EXERCISE:
From the records below, return every line containing the word "subsubsection".

Stored data entries:
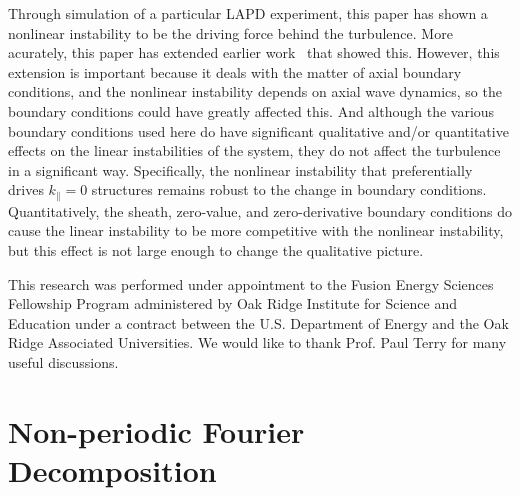 \documentclass[showpacs,preprintnumbers,amsmath,amssymb,superscriptaddress,aip]{revtex4-1}
\def\para{\parallel}
\begin{document}
Through simulation of a particular LAPD experiment, this paper has shown a nonlinear instability to be the driving force behind the turbulence. More acurately, this paper has extended
earlier work~\cite{friedman2012b} that showed this. However, this extension is important because it deals with the matter of axial boundary conditions, and the nonlinear instability
depends on axial wave dynamics, so the boundary conditions could have greatly affected this. And although the various boundary conditions used here do
have significant qualitative and/or quantitative effects on the linear instabilities of the system, they do not affect the turbulence in a significant way.
Specifically, the nonlinear instability that preferentially drives $k_\para = 0$ structures remains robust to the change in boundary conditions. Quantitatively, the sheath, zero-value,
and zero-derivative boundary conditions
do cause the linear instability to be more competitive with the nonlinear instability, but this effect is not large enough to change the qualitative picture. 




\begin{acknowledgments}
This research was performed under appointment to the Fusion Energy Sciences Fellowship Program administered by Oak Ridge Institute for
Science and Education under a contract between the U.S. Department of Energy and the Oak Ridge Associated Universities. We would like to thank Prof. Paul Terry for many useful discussions.
\end{acknowledgments}


\appendix


\section{Non-periodic Fourier Decomposition}
\end{document}
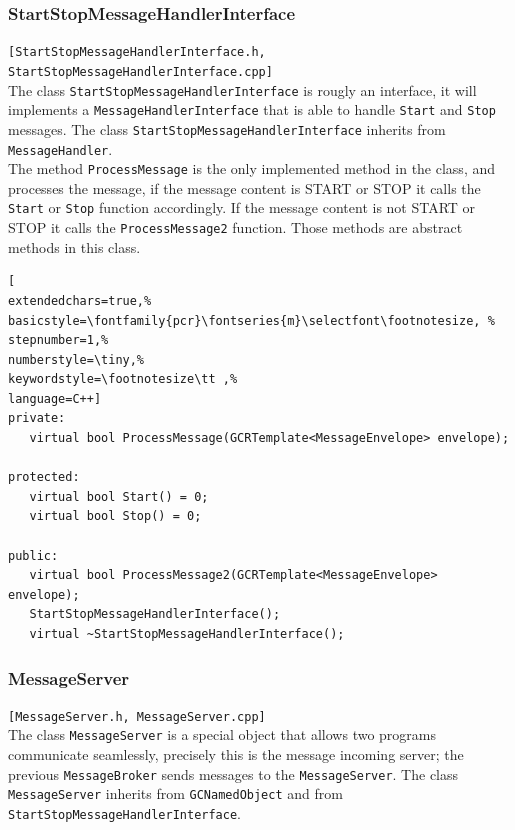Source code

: \subsubsection{StartStopMessageHandlerInterface}
\texttt{[StartStopMessageHandlerInterface.h, StartStopMessageHandlerInterface.cpp]}\\
The class \texttt{StartStopMessageHandlerInterface} is rougly an interface, it will implements a \texttt{MessageHandlerInterface} that is able to handle \texttt{Start} and \texttt{Stop} messages. The class \texttt{StartStopMessageHandlerInterface} inherits from \texttt{MessageHandler}.\\


The method \texttt{ProcessMessage} is the only implemented method in the class, and processes the message, if the message content is START or STOP it calls the \texttt{Start} or \texttt{Stop} function accordingly. If the message content is not START or STOP it calls the \texttt{ProcessMessage2} function. Those methods are abstract methods in this class.
\begin{lstlisting}[
extendedchars=true,%
basicstyle=\fontfamily{pcr}\fontseries{m}\selectfont\footnotesize, %
stepnumber=1,%
numberstyle=\tiny,%
keywordstyle=\footnotesize\tt ,%
language=C++]
private:
   virtual bool ProcessMessage(GCRTemplate<MessageEnvelope> envelope);

protected:
   virtual bool Start() = 0;
   virtual bool Stop() = 0;

public:
   virtual bool ProcessMessage2(GCRTemplate<MessageEnvelope> envelope);
   StartStopMessageHandlerInterface();
   virtual ~StartStopMessageHandlerInterface();
\end{lstlisting}



\subsubsection{MessageServer}
\texttt{[MessageServer.h, MessageServer.cpp]}\\
The class \texttt{MessageServer} is a special object that allows two programs communicate seamlessly, precisely this is the message incoming server; the previous \texttt{MessageBroker} sends messages to the \texttt{MessageServer}. The class \texttt{MessageServer} inherits from \texttt{GCNamedObject} and from \texttt{StartStopMessageHandlerInterface}. \\


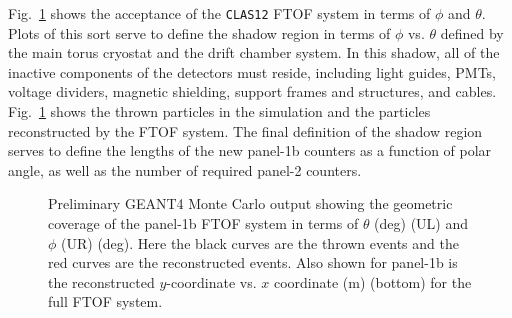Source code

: Fig.~\ref{ftof_acc} shows the acceptance of the {\tt CLAS12} FTOF system
in terms of $\phi$ and $\theta$.  Plots of this sort serve to define the 
shadow region in terms of $\phi$ vs. $\theta$ defined by the main torus 
cryostat and the drift chamber system.  In this shadow, all of the inactive 
components of the detectors must reside, including light guides, PMTs, 
voltage dividers, magnetic shielding, support frames and structures, and 
cables.  Fig.~\ref{ftof_acc} shows the thrown particles in the simulation
and the particles reconstructed by the FTOF system.  The final definition 
of the shadow region serves to define the lengths of the new panel-1b 
counters as a function of polar angle, as well as the number of required
panel-2 counters.

\begin{figure}[htbp]
\vspace{14.0cm}
\caption{\small{Preliminary GEANT4 Monte Carlo output showing the 
geometric coverage of the panel-1b FTOF system in terms of $\theta$ (deg) 
(UL) and $\phi$ (UR) (deg).  Here the black curves are the thrown events 
and the red curves are the reconstructed events.  Also shown for panel-1b
is the reconstructed $y$-coordinate vs. $x$ coordinate (m) (bottom) for the 
full FTOF system.}}
\label{ftof_acc}
\end{figure}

ANSWER TO THE PROBLEM:
: \subsubsection{StartStopMessageHandlerInterface}
\subsubsection{MessageServer}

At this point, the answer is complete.